Stored items from a collection:
◆ ◆ ◆ ◆

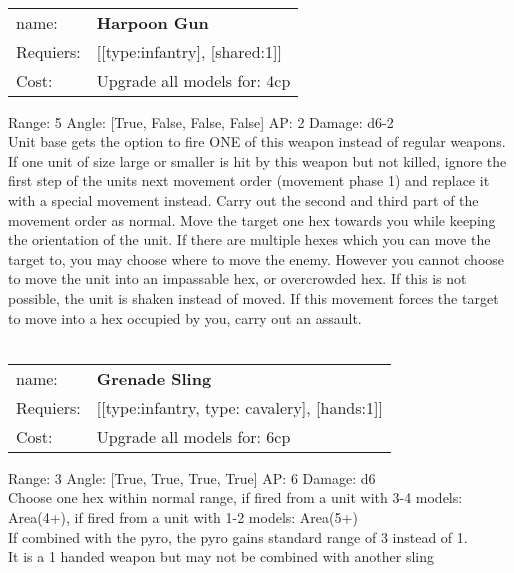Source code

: \ \\
\begin{tabular}{ll}
name: & {\bf Harpoon Gun } \\
Requiers: & [[type:infantry], [shared:1]] \\
Cost: & Upgrade all models for: 4cp \\
\end{tabular}



Range: 5  Angle: [True, False, False, False] AP: 2 Damage: d6-2 \\
Unit base gets the option to fire ONE of this weapon instead of regular weapons.\\ 
If one unit of size large or smaller is hit by this weapon but not killed, ignore the first step of the units next movement order (movement phase 1) and replace it with a special movement instead. Carry out the second and third part of the movement order as normal. Move the target one hex towards you while keeping the orientation of the unit. If there are multiple hexes which you can move the target to, you may choose where to move the enemy. However you cannot choose to move the unit into an impassable hex, or overcrowded hex. If this is not possible, the unit is shaken instead of moved. If this movement forces the target to move into a hex occupied by you, carry out an assault.\\ 








\ \\
\begin{tabular}{ll}
name: & {\bf Grenade Sling } \\
Requiers: & [[type:infantry, type: cavalery], [hands:1]] \\
Cost: & Upgrade all models for: 6cp \\
\end{tabular}



Range: 3  Angle: [True, True, True, True] AP: 6 Damage: d6 \\
Choose one hex within normal range, if fired from a unit with 3-4 models: Area(4+), if fired from a unit with 1-2 models: Area(5+)\\ 
If combined with the pyro, the pyro gains standard range of 3 instead of 1.\\ 
It is a 1 handed weapon but may not be combined with another sling\\ 








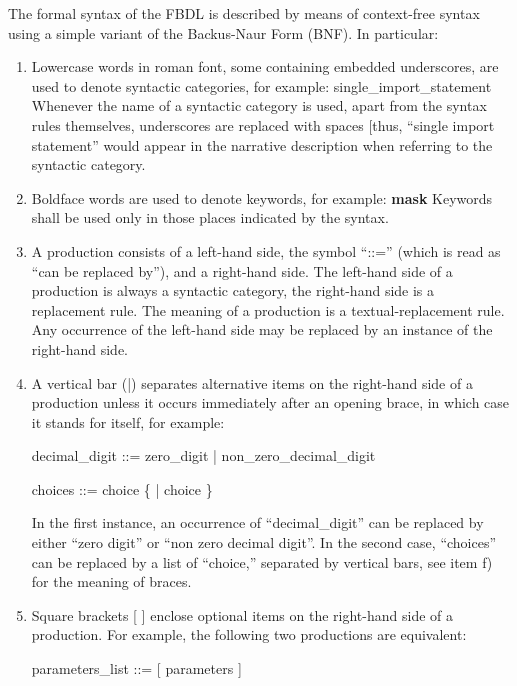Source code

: The formal syntax of the FBDL is described by means of context-free syntax using a simple variant of the Backus-Naur Form (BNF).
In particular:
\begin{enumerate}[label=\alph*)]
	\item
		Lowercase words in roman font, some containing embedded underscores, are used to denote syntactic categories, for example:\n
		single\_import\_statement\n
		Whenever the name of a syntactic category is used, apart from the syntax rules themselves, underscores are replaced with spaces 		[thus, “single import statement” would appear in the narrative description when referring to the syntactic category.
	\item
		Boldface words are used to denote keywords, for example:\n
		\textbf{mask}\n
		Keywords shall be used only in those places indicated by the syntax.
	\item
		A production consists of a left-hand side, the symbol “::=” (which is read as “can be replaced by”), and a right-hand side.
		The left-hand side of a production is always a syntactic category, the right-hand side is a replacement rule.
		The meaning of a production is a textual-replacement rule.
		Any occurrence of the left-hand side may be replaced by an instance of the right-hand side.
	\item
		A vertical bar (|) separates alternative items on the right-hand side of a production unless it occurs immediately after an opening brace, in which case it stands for itself, for example:

		\begin{bnf}
			decimal\_digit ::= zero\_digit | non\_zero\_decimal\_digit
		\end{bnf}

		\begin{bnf}
			choices ::= choice \{ | choice \}
		\end{bnf}

		In the first instance, an occurrence of “decimal\_digit” can be replaced by either “zero digit” or “non zero decimal digit”.
		In the second case, “choices” can be replaced by a list of “choice,” separated by vertical bars, see item f) for the meaning of braces.
	\item
		Square brackets [  ] enclose optional items on the right-hand side of a production.
		For example, the following two productions are equivalent:

		\begin{bnf}
			parameters\_list ::=  \tbf{(} [ parameters ] \tbf{)}
		\end{bnf}


\end{enumerate}
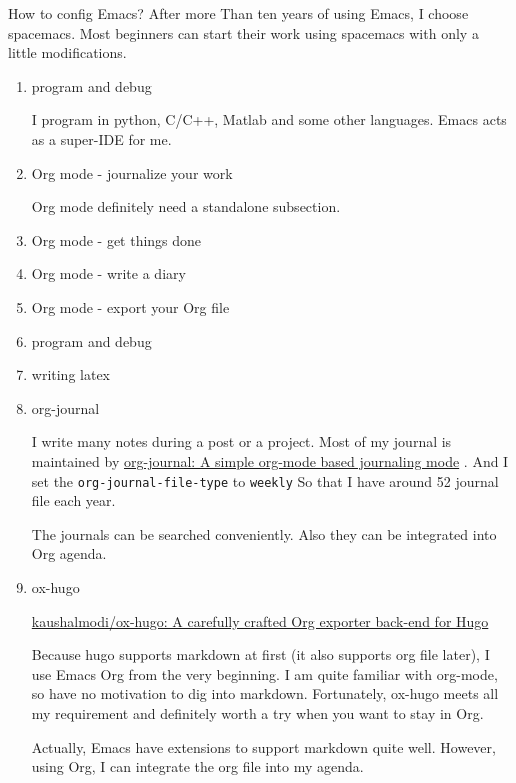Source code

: \documentclass[koma,utopia,letterpaper,captions=tableheading,11pt,listings-sv,microtype,paralist,colorlinks=true,urlcolor=blue]{org-article}
\begin{document}
How to config Emacs? After more Than ten years of using Emacs, I choose
spacemacs. Most beginners can start their work using spacemacs with only a
little modifications.

\begin{enumerate}
\item program and debug
\label{sec:org1ff6423}


I program in python, C/C++, Matlab and some other languages. Emacs acts as a
super-IDE for me.


\item Org mode - journalize your work
\label{sec:org12d2f61}


Org mode definitely need a standalone subsection.

\item Org mode - get things done
\label{sec:org5ad0d61}



\item Org mode - write a diary
\label{sec:org32d0506}

\item Org mode - export your Org file
\label{sec:org4d11418}


\item program and debug
\label{sec:orgeef06a2}


\item writing latex
\label{sec:org9ac1f7a}
\item org-journal
\label{sec:orga432c48}


I write many notes during a post or a project. Most of my journal is maintained
by \href{https://github.com/bastibe/org-journal}{org-journal: A simple org-mode based journaling mode} . And I set the
\texttt{org-journal-file-type} to \texttt{weekly} So that I have around 52 journal file each
year.

The journals can be searched conveniently. Also they can be integrated into Org
agenda.


\item ox-hugo
\label{sec:orgf65906e}


\href{https://github.com/kaushalmodi/ox-hugo}{kaushalmodi/ox-hugo: A carefully crafted Org exporter back-end for Hugo}

Because hugo supports markdown at first (it also supports org file later), I use
Emacs Org from the very beginning. I am quite familiar with org-mode, so have no
motivation to dig into markdown. Fortunately, ox-hugo meets all my requirement
and definitely worth a try when you want to stay in Org.

Actually, Emacs have extensions to support markdown quite well. However, using
Org, I can integrate the org file into my agenda.
\end{enumerate}
\end{document}
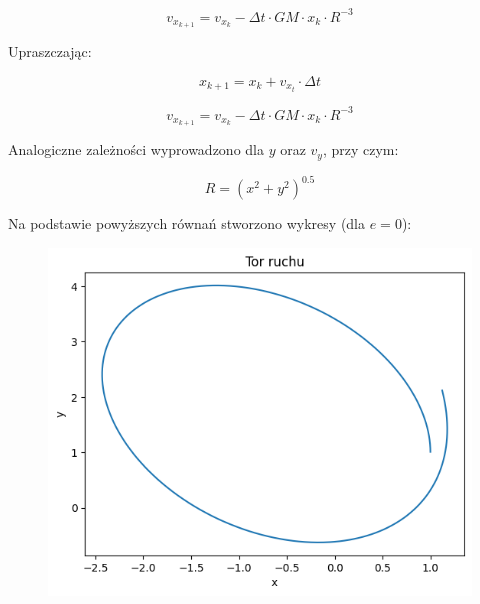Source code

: \documentclass{article}
\begin{document}
	\begin{equation}
		v_{x_{k+1}} = v_{x_k} - \Delta t \cdot GM \cdot x_k \cdot R^{-3}
	\end{equation}

	Upraszczając:

	\begin{equation}
		x_{k+1} = x_k + v_{x_t} \cdot \Delta t
	\end{equation}

	\begin{equation}
		v_{x_{k+1}} = v_{x_k} - \Delta t \cdot GM \cdot x_k \cdot R^{-3}
	\end{equation}

	Analogiczne zależności wyprowadzono dla $y$ oraz $v_y$, przy czym:

	\begin{equation}
		R = (x^2 + y^2) ^ {0.5}
	\end{equation}

	\newpage

	Na podstawie powyższych równań stworzono wykresy (dla $e = 0$):

	\begin{figure}[h]
		\centering
		\includegraphics[scale = 0.5]{wykres1.png}
	\end{figure}
\end{document}
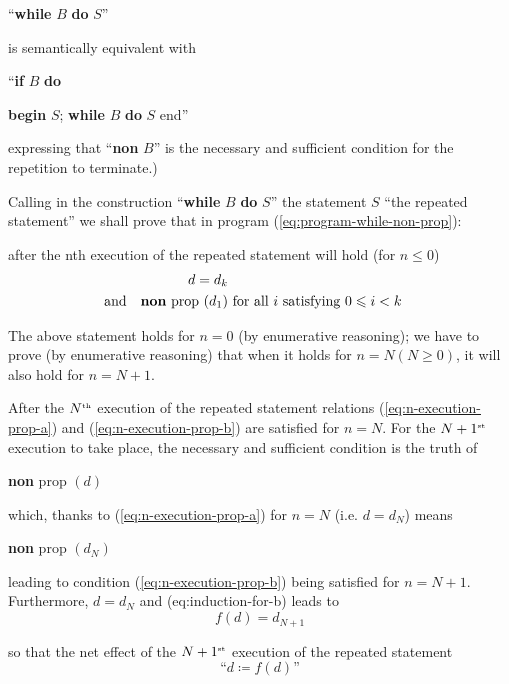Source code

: {
	\setlength{\parindent}{8em}
	``\textbf{while} $B$ \textbf{do} $S$''
}
\medskip

\noindent
is semantically equivalent with
\medskip

{
	\setlength{\parindent}{8em}
	``\textbf{if} $B$ \textbf{do}
	
	\quad \textbf{begin} $S$; \textbf{while} $B$ \textbf{do} $S$ end''
}
\medskip

\noindent
expressing that ``\textbf{non} $B$'' is the necessary and sufficient condition for the repetition to terminate.)

Calling in the construction ``\textbf{while} $B$ \textbf{do} $S$'' the statement $S$ ``the repeated statement'' we shall prove that in program (\ref{eq:program-while-non-prop}):

after the nth execution of the repeated statement will hold (for $n \leqslant 0$)
\begin{subequations}
	\label{eq:n-execution-prop}
	\begin{align}
		\label{eq:n-execution-prop-a}
		d=d_k \\
		\label{eq:n-execution-prop-b}
		\text{and}\quad \text{\textbf{non} prop }(d_1)&\text{ for all } i \text{ satisfying } 0 \leqslant i < k
	\end{align}
\end{subequations}

The above statement holds for $n = 0$ (by enumerative reasoning); we have to prove (by enumerative reasoning) that when it holds for $n = N(N \geqslant 0)$, it will also hold for $n = N + 1$.

After the $N^{\text{\tiny th}}$ execution of the repeated statement relations (\ref{eq:n-execution-prop-a}) and (\ref{eq:n-execution-prop-b}) are satisfied for $n = N$. For the $N + 1^{\text{\tiny st}}$ execution to take place, the necessary and sufficient condition is the truth of
\begin{center}
	\textbf{non} prop $(d)$
\end{center}

\noindent
which, thanks to (\ref{eq:n-execution-prop-a}) for $n = N$ (i.e. $d = d_N$) means
\begin{center}
	\textbf{non} prop $(d_N)$
\end{center}

\noindent 
leading to condition (\ref{eq:n-execution-prop-b}) being satisfied for $n = N + 1$. Furthermore, $d = d_N$ and (eq:induction-for-b) leads to
$$
f(d) = d_{N + 1}
$$

\noindent
so that the net effect of the $N + 1^{\text{\tiny st}}$ execution of the repeated statement
$$
\text{``}d \coloneq f(d)\text{''}
$$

◆ ◆ ◆ ◆

Your task:
Should a record include a picture, omit it from your copy and return the rest unchanged.

Exercise result:
Source code

: \ \\
\begin{tabular}{ll}
name: & {\bf Harpoon Gun } \\
Requiers: & [[type:infantry], [shared:1]] \\
Cost: & Upgrade all models for: 4cp \\
\end{tabular}



Range: 5  Angle: [True, False, False, False] AP: 2 Damage: d6-2 \\
Unit base gets the option to fire ONE of this weapon instead of regular weapons.\\ 
If one unit of size large or smaller is hit by this weapon but not killed, ignore the first step of the units next movement order (movement phase 1) and replace it with a special movement instead. Carry out the second and third part of the movement order as normal. Move the target one hex towards you while keeping the orientation of the unit. If there are multiple hexes which you can move the target to, you may choose where to move the enemy. However you cannot choose to move the unit into an impassable hex, or overcrowded hex. If this is not possible, the unit is shaken instead of moved. If this movement forces the target to move into a hex occupied by you, carry out an assault.\\ 








\ \\
\begin{tabular}{ll}
name: & {\bf Grenade Sling } \\
Requiers: & [[type:infantry, type: cavalery], [hands:1]] \\
Cost: & Upgrade all models for: 6cp \\
\end{tabular}



Range: 3  Angle: [True, True, True, True] AP: 6 Damage: d6 \\
Choose one hex within normal range, if fired from a unit with 3-4 models: Area(4+), if fired from a unit with 1-2 models: Area(5+)\\ 
If combined with the pyro, the pyro gains standard range of 3 instead of 1.\\ 
It is a 1 handed weapon but may not be combined with another sling\\ 








Source code

: The formal syntax of the FBDL is described by means of context-free syntax using a simple variant of the Backus-Naur Form (BNF).
In particular:
\begin{enumerate}[label=\alph*)]
	\item
		Lowercase words in roman font, some containing embedded underscores, are used to denote syntactic categories, for example:\n
		single\_import\_statement\n
		Whenever the name of a syntactic category is used, apart from the syntax rules themselves, underscores are replaced with spaces 		[thus, “single import statement” would appear in the narrative description when referring to the syntactic category.
	\item
		Boldface words are used to denote keywords, for example:\n
		\textbf{mask}\n
		Keywords shall be used only in those places indicated by the syntax.
	\item
		A production consists of a left-hand side, the symbol “::=” (which is read as “can be replaced by”), and a right-hand side.
		The left-hand side of a production is always a syntactic category, the right-hand side is a replacement rule.
		The meaning of a production is a textual-replacement rule.
		Any occurrence of the left-hand side may be replaced by an instance of the right-hand side.
	\item
		A vertical bar (|) separates alternative items on the right-hand side of a production unless it occurs immediately after an opening brace, in which case it stands for itself, for example:

		\begin{bnf}
			decimal\_digit ::= zero\_digit | non\_zero\_decimal\_digit
		\end{bnf}

		\begin{bnf}
			choices ::= choice \{ | choice \}
		\end{bnf}

		In the first instance, an occurrence of “decimal\_digit” can be replaced by either “zero digit” or “non zero decimal digit”.
		In the second case, “choices” can be replaced by a list of “choice,” separated by vertical bars, see item f) for the meaning of braces.
	\item
		Square brackets [  ] enclose optional items on the right-hand side of a production.
		For example, the following two productions are equivalent:

		\begin{bnf}
			parameters\_list ::=  \tbf{(} [ parameters ] \tbf{)}
		\end{bnf}


\end{enumerate}
Source code

: \documentclass[koma,utopia,letterpaper,captions=tableheading,11pt,listings-sv,microtype,paralist,colorlinks=true,urlcolor=blue]{org-article}
\begin{document}
How to config Emacs? After more Than ten years of using Emacs, I choose
spacemacs. Most beginners can start their work using spacemacs with only a
little modifications.

\begin{enumerate}
\item program and debug
\label{sec:org1ff6423}


I program in python, C/C++, Matlab and some other languages. Emacs acts as a
super-IDE for me.


\item Org mode - journalize your work
\label{sec:org12d2f61}


Org mode definitely need a standalone subsection.

\item Org mode - get things done
\label{sec:org5ad0d61}



\item Org mode - write a diary
\label{sec:org32d0506}

\item Org mode - export your Org file
\label{sec:org4d11418}


\item program and debug
\label{sec:orgeef06a2}


\item writing latex
\label{sec:org9ac1f7a}
\item org-journal
\label{sec:orga432c48}


I write many notes during a post or a project. Most of my journal is maintained
by \href{https://github.com/bastibe/org-journal}{org-journal: A simple org-mode based journaling mode} . And I set the
\texttt{org-journal-file-type} to \texttt{weekly} So that I have around 52 journal file each
year.

The journals can be searched conveniently. Also they can be integrated into Org
agenda.


\item ox-hugo
\label{sec:orgf65906e}


\href{https://github.com/kaushalmodi/ox-hugo}{kaushalmodi/ox-hugo: A carefully crafted Org exporter back-end for Hugo}

Because hugo supports markdown at first (it also supports org file later), I use
Emacs Org from the very beginning. I am quite familiar with org-mode, so have no
motivation to dig into markdown. Fortunately, ox-hugo meets all my requirement
and definitely worth a try when you want to stay in Org.

Actually, Emacs have extensions to support markdown quite well. However, using
Org, I can integrate the org file into my agenda.
\end{enumerate}
\end{document}
Source code

: \documentclass{article}
\begin{document}
	\begin{equation}
		v_{x_{k+1}} = v_{x_k} - \Delta t \cdot GM \cdot x_k \cdot R^{-3}
	\end{equation}

	Upraszczając:

	\begin{equation}
		x_{k+1} = x_k + v_{x_t} \cdot \Delta t
	\end{equation}

	\begin{equation}
		v_{x_{k+1}} = v_{x_k} - \Delta t \cdot GM \cdot x_k \cdot R^{-3}
	\end{equation}

	Analogiczne zależności wyprowadzono dla $y$ oraz $v_y$, przy czym:

	\begin{equation}
		R = (x^2 + y^2) ^ {0.5}
	\end{equation}

	\newpage

	Na podstawie powyższych równań stworzono wykresy (dla $e = 0$):

	\begin{figure}[h]
		\centering
		\includegraphics[scale = 0.5]{wykres1.png}
	\end{figure}
\end{document}
Source code

: {
	\setlength{\parindent}{8em}
	``\textbf{while} $B$ \textbf{do} $S$''
}
\medskip

\noindent
is semantically equivalent with
\medskip

{
	\setlength{\parindent}{8em}
	``\textbf{if} $B$ \textbf{do}
	
	\quad \textbf{begin} $S$; \textbf{while} $B$ \textbf{do} $S$ end''
}
\medskip

\noindent
expressing that ``\textbf{non} $B$'' is the necessary and sufficient condition for the repetition to terminate.)

Calling in the construction ``\textbf{while} $B$ \textbf{do} $S$'' the statement $S$ ``the repeated statement'' we shall prove that in program (\ref{eq:program-while-non-prop}):

after the nth execution of the repeated statement will hold (for $n \leqslant 0$)
\begin{subequations}
	\label{eq:n-execution-prop}
	\begin{align}
		\label{eq:n-execution-prop-a}
		d=d_k \\
		\label{eq:n-execution-prop-b}
		\text{and}\quad \text{\textbf{non} prop }(d_1)&\text{ for all } i \text{ satisfying } 0 \leqslant i < k
	\end{align}
\end{subequations}

The above statement holds for $n = 0$ (by enumerative reasoning); we have to prove (by enumerative reasoning) that when it holds for $n = N(N \geqslant 0)$, it will also hold for $n = N + 1$.

After the $N^{\text{\tiny th}}$ execution of the repeated statement relations (\ref{eq:n-execution-prop-a}) and (\ref{eq:n-execution-prop-b}) are satisfied for $n = N$. For the $N + 1^{\text{\tiny st}}$ execution to take place, the necessary and sufficient condition is the truth of
\begin{center}
	\textbf{non} prop $(d)$
\end{center}

\noindent
which, thanks to (\ref{eq:n-execution-prop-a}) for $n = N$ (i.e. $d = d_N$) means
\begin{center}
	\textbf{non} prop $(d_N)$
\end{center}

\noindent 
leading to condition (\ref{eq:n-execution-prop-b}) being satisfied for $n = N + 1$. Furthermore, $d = d_N$ and (eq:induction-for-b) leads to
$$
f(d) = d_{N + 1}
$$

\noindent
so that the net effect of the $N + 1^{\text{\tiny st}}$ execution of the repeated statement
$$
\text{``}d \coloneq f(d)\text{''}
$$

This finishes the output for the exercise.